_Record set_.

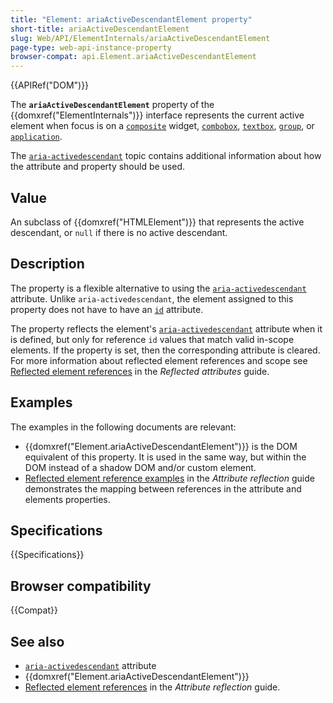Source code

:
 ```yaml
---
title: "Element: ariaActiveDescendantElement property"
short-title: ariaActiveDescendantElement
slug: Web/API/ElementInternals/ariaActiveDescendantElement
page-type: web-api-instance-property
browser-compat: api.Element.ariaActiveDescendantElement
---
```


{{APIRef("DOM")}}

The **`ariaActiveDescendantElement`** property of the {{domxref("ElementInternals")}} interface represents the current active element when focus is on a [`composite`](/en-US/docs/Web/Accessibility/ARIA/Reference/Roles/composite_role) widget, [`combobox`](/en-US/docs/Web/Accessibility/ARIA/Reference/Roles/combobox_role), [`textbox`](/en-US/docs/Web/Accessibility/ARIA/Reference/Roles/textbox_role), [`group`](/en-US/docs/Web/Accessibility/ARIA/Reference/Roles/group_role), or [`application`](/en-US/docs/Web/Accessibility/ARIA/Reference/Roles/application_role).

The [`aria-activedescendant`](/en-US/docs/Web/Accessibility/ARIA/Reference/Attributes/aria-activedescendant) topic contains additional information about how the attribute and property should be used.

## Value

An subclass of {{domxref("HTMLElement")}} that represents the active descendant, or `null` if there is no active descendant.

## Description

The property is a flexible alternative to using the [`aria-activedescendant`](/en-US/docs/Web/Accessibility/ARIA/Reference/Attributes/aria-activedescendant) attribute.
Unlike `aria-activedescendant`, the element assigned to this property does not have to have an [`id`](/en-US/docs/Web/HTML/Global_attributes/id) attribute.

The property reflects the element's [`aria-activedescendant`](/en-US/docs/Web/Accessibility/ARIA/Reference/Attributes/aria-errormessage) attribute when it is defined, but only for reference `id` values that match valid in-scope elements.
If the property is set, then the corresponding attribute is cleared.
For more information about reflected element references and scope see [Reflected element references](/en-US/docs/Web/API/Document_Object_Model/Reflected_attributes#reflected_element_references) in the _Reflected attributes_ guide.

## Examples

The examples in the following documents are relevant:

- {{domxref("Element.ariaActiveDescendantElement")}} is the DOM equivalent of this property.
  It is used in the same way, but within the DOM instead of a shadow DOM and/or custom element.
- [Reflected element reference examples](/en-US/docs/Web/API/Document_Object_Model/Reflected_attributes#setting_and_getting_reflected_element_references) in the _Attribute reflection_ guide demonstrates the mapping between references in the attribute and elements properties.

## Specifications

{{Specifications}}

## Browser compatibility

{{Compat}}

## See also

- [`aria-activedescendant`](/en-US/docs/Web/Accessibility/ARIA/Reference/Attributes/aria-activedescendant) attribute
- {{domxref("Element.ariaActiveDescendantElement")}}
- [Reflected element references](/en-US/docs/Web/API/Document_Object_Model/Reflected_attributes#reflected_element_references) in the _Attribute reflection_ guide.
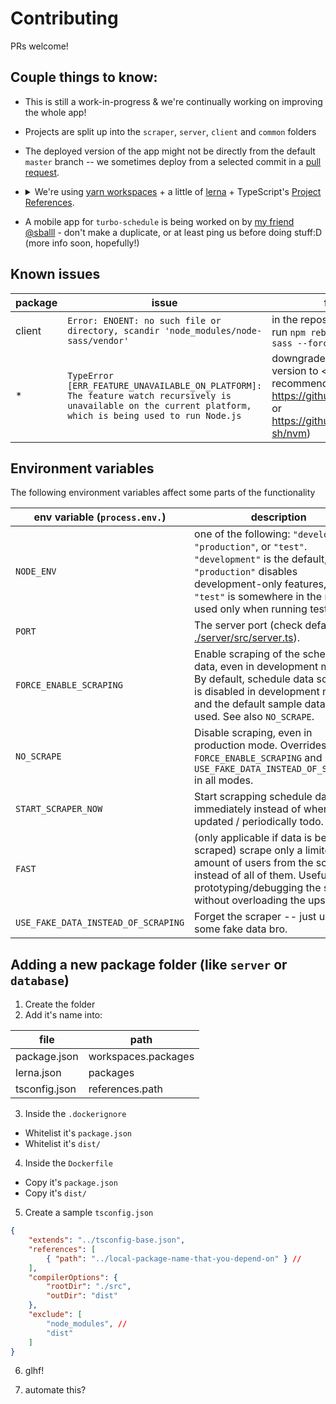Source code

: # Contributing

PRs welcome!

## Couple things to know:

* This is still a work-in-progress & we're continually working on improving the whole app!
* Projects are split up into the `scraper`, `server`, `client` and `common` folders

* The deployed version of the app might not be directly from the default `master` branch -- we sometimes deploy from a selected commit in a [pull request](https://github.com/kiprasmel/turbo-schedule/pulls).

* <details> <summary>We're using <a href="https://yarnpkg.com/lang/en/docs/workspaces/">yarn workspaces</a> + a little of <a href="https://github.com/lerna/lerna">lerna</a> + TypeScript's <a href="https://www.typescriptlang.org/docs/handbook/project-references.html">Project References</a>.</summary>

  See also:
  * https://stackoverflow.com/questions/51631786/how-to-use-project-references-in-typescript-3-0
  * https://github.com/RyanCavanaugh/learn-a
</details>

* A mobile app for `turbo-schedule` is being worked on by [my friend @sballl](http://github.com/sballl) - don't make a duplicate, or at least ping us before doing stuff:D (more info soon, hopefully!)

## Known issues

| package | issue                                                                                                                                                       | fix                                                                                                           | tracking                                              |
| ------- | ----------------------------------------------------------------------------------------------------------------------------------------------------------- | ------------------------------------------------------------------------------------------------------------- | ----------------------------------------------------- |
| client  | `Error: ENOENT: no such file or directory, scandir 'node_modules/node-sass/vendor'`                                                                         | in the repository root, run `npm rebuild node-sass --force`                                                   |
| *       | `TypeError [ERR_FEATURE_UNAVAILABLE_ON_PLATFORM]: The feature watch recursively is unavailable on the current platform, which is being used to run Node.js` | downgrade nodejs version to < 14 (I recommend using https://github.com/tj/n or https://github.com/nvm-sh/nvm) | https://github.com/kiprasmel/turbo-schedule/issues/78 |

## Environment variables

The following environment variables affect some parts of the functionality

| env variable (`process.env.`)       | description                                                                                                                                                                                                                   |
| ----------------------------------- | ----------------------------------------------------------------------------------------------------------------------------------------------------------------------------------------------------------------------------- |
| `NODE_ENV`                          | one of the following: `"development"`, `"production"`, or `"test"`. `"development"` is the default, `"production"` disables development-only features, and `"test"` is somewhere in the middle, used only when running tests. |
| `PORT`                              | The server port (check default @ [./server/src/server.ts](./server/src/server.ts)).                                                                                                                                           |
| `FORCE_ENABLE_SCRAPING`             | Enable scraping of the schedule data, even in development mode. By default, schedule data scraping is disabled in development mode and the default sample data is used. See also `NO_SCRAPE`.                                 |
| `NO_SCRAPE`                         | Disable scraping, even in production mode. Overrides `FORCE_ENABLE_SCRAPING` and `USE_FAKE_DATA_INSTEAD_OF_SCRAPING` in all modes.                                                                                            |
| `START_SCRAPER_NOW`                 | Start scrapping schedule data immediately instead of when it gets updated / periodically todo.                                                                                                                                |
| `FAST`                              | (only applicable if data is being scraped) scrape only a limited amount of users from the schedule instead of all of them. Useful for prototyping/debugging the scraper without overloading the upstream.                     |
| `USE_FAKE_DATA_INSTEAD_OF_SCRAPING` | Forget the scraper -- just use some fake data bro.                                                                                                                                                                            |

## Adding a new package folder (like `server` or `database`)

1. Create the folder
2. Add it's name into:

| file          | path                |
| ------------- | ------------------- |
| package.json  | workspaces.packages |
| lerna.json    | packages            |
| tsconfig.json | references.path     |

3. Inside the `.dockerignore`

* Whitelist it's `package.json`
* Whitelist it's `dist/`

4. Inside the `Dockerfile`

* Copy it's `package.json`
* Copy it's `dist/`

5. Create a sample `tsconfig.json`

```json
{
	"extends": "../tsconfig-base.json",
	"references": [
		{ "path": "../local-package-name-that-you-depend-on" } //
	],
	"compilerOptions": {
		"rootDir": "./src",
		"outDir": "dist"
	},
	"exclude": [
		"node_modules", //
		"dist"
	]
}
```

6. glhf!

7. automate this?
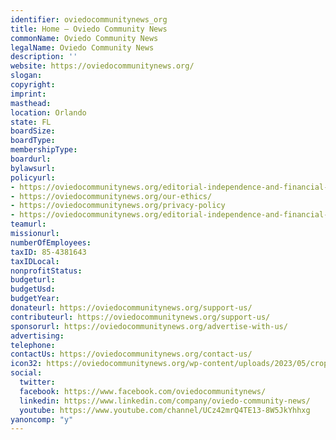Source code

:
 ```yaml
---
identifier: oviedocommunitynews_org
title: Home – Oviedo Community News
commonName: Oviedo Community News
legalName: Oviedo Community News
description: ''
website: https://oviedocommunitynews.org/
slogan:
copyright:
imprint:
masthead:
location: Orlando
state: FL
boardSize:
boardType:
membershipType:
boardurl:
bylawsurl:
policyurl:
- https://oviedocommunitynews.org/editorial-independence-and-financial-disclosure-policy/
- https://oviedocommunitynews.org/our-ethics/
- https://oviedocommunitynews.org/privacy-policy
- https://oviedocommunitynews.org/editorial-independence-and-financial-disclosure-policy
teamurl:
missionurl:
numberOfEmployees:
taxID: 85-4381643
taxIDLocal:
nonprofitStatus:
budgeturl:
budgetUsd:
budgetYear:
donateurl: https://oviedocommunitynews.org/support-us/
contributeurl: https://oviedocommunitynews.org/support-us/
sponsorurl: https://oviedocommunitynews.org/advertise-with-us/
advertising:
telephone:
contactUs: https://oviedocommunitynews.org/contact-us/
icon32: https://oviedocommunitynews.org/wp-content/uploads/2023/05/cropped-Oviedo-Favicon-32x32.png
social:
  twitter:
  facebook: https://www.facebook.com/oviedocommunitynews/
  linkedin: https://www.linkedin.com/company/oviedo-community-news/
  youtube: https://www.youtube.com/channel/UCz42mrQ4TE13-8W5JkYhhxg
yanoncomp: "y"
---
```

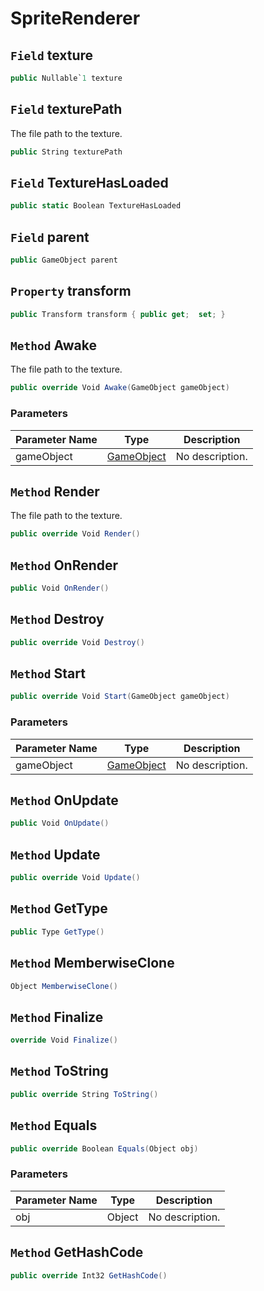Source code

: # SpriteRenderer

## `Field` texture

```csharp
public Nullable`1 texture
```


## `Field` texturePath
The file path to the texture.
```csharp
public String texturePath
```


## `Field` TextureHasLoaded

```csharp
public static Boolean TextureHasLoaded
```


## `Field` parent

```csharp
public GameObject parent
```


## `Property` transform

```csharp
public Transform transform { public get;  set; }
```


## `Method` Awake
The file path to the texture.
```csharp
public override Void Awake(GameObject gameObject)
```
### Parameters

| Parameter Name | Type | Description |
| --------- | --------- | --------- |
| gameObject | [GameObject](https://thiagomvas.github.io/GameEngine/Entities/GameObject.html) | No description. |


## `Method` Render
The file path to the texture.
```csharp
public override Void Render()
```


## `Method` OnRender

```csharp
public Void OnRender()
```


## `Method` Destroy

```csharp
public override Void Destroy()
```


## `Method` Start

```csharp
public override Void Start(GameObject gameObject)
```
### Parameters

| Parameter Name | Type | Description |
| --------- | --------- | --------- |
| gameObject | [GameObject](https://thiagomvas.github.io/GameEngine/Entities/GameObject.html) | No description. |


## `Method` OnUpdate

```csharp
public Void OnUpdate()
```


## `Method` Update

```csharp
public override Void Update()
```


## `Method` GetType

```csharp
public Type GetType()
```


## `Method` MemberwiseClone

```csharp
Object MemberwiseClone()
```


## `Method` Finalize

```csharp
override Void Finalize()
```


## `Method` ToString

```csharp
public override String ToString()
```


## `Method` Equals

```csharp
public override Boolean Equals(Object obj)
```
### Parameters

| Parameter Name | Type | Description |
| --------- | --------- | --------- |
| obj | Object | No description. |


## `Method` GetHashCode

```csharp
public override Int32 GetHashCode()
```

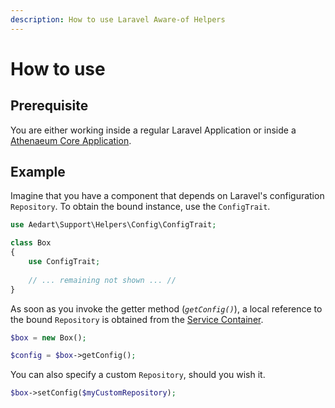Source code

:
 ```yaml
---
description: How to use Laravel Aware-of Helpers
---
```


# How to use

## Prerequisite

You are either working inside a regular Laravel Application or inside a [Athenaeum Core Application](../../core).

## Example

Imagine that you have a component that depends on Laravel's configuration `Repository`.
To obtain the bound instance, use the `ConfigTrait`.

```php
use Aedart\Support\Helpers\Config\ConfigTrait;

class Box
{
    use ConfigTrait;
    
    // ... remaining not shown ... //
}
```

As soon as you invoke the getter method (_`getConfig()`_), a local reference to the bound `Repository` is obtained from the [Service Container](https://laravel.com/docs/9.x/container).

```php
$box = new Box();

$config = $box->getConfig();
```

You can also specify a custom `Repository`, should you wish it.

```php
$box->setConfig($myCustomRepository);
```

_Problem_. Determine how many lines of the material hold the string "instance", and state that number by itself.

_Task solution_. 2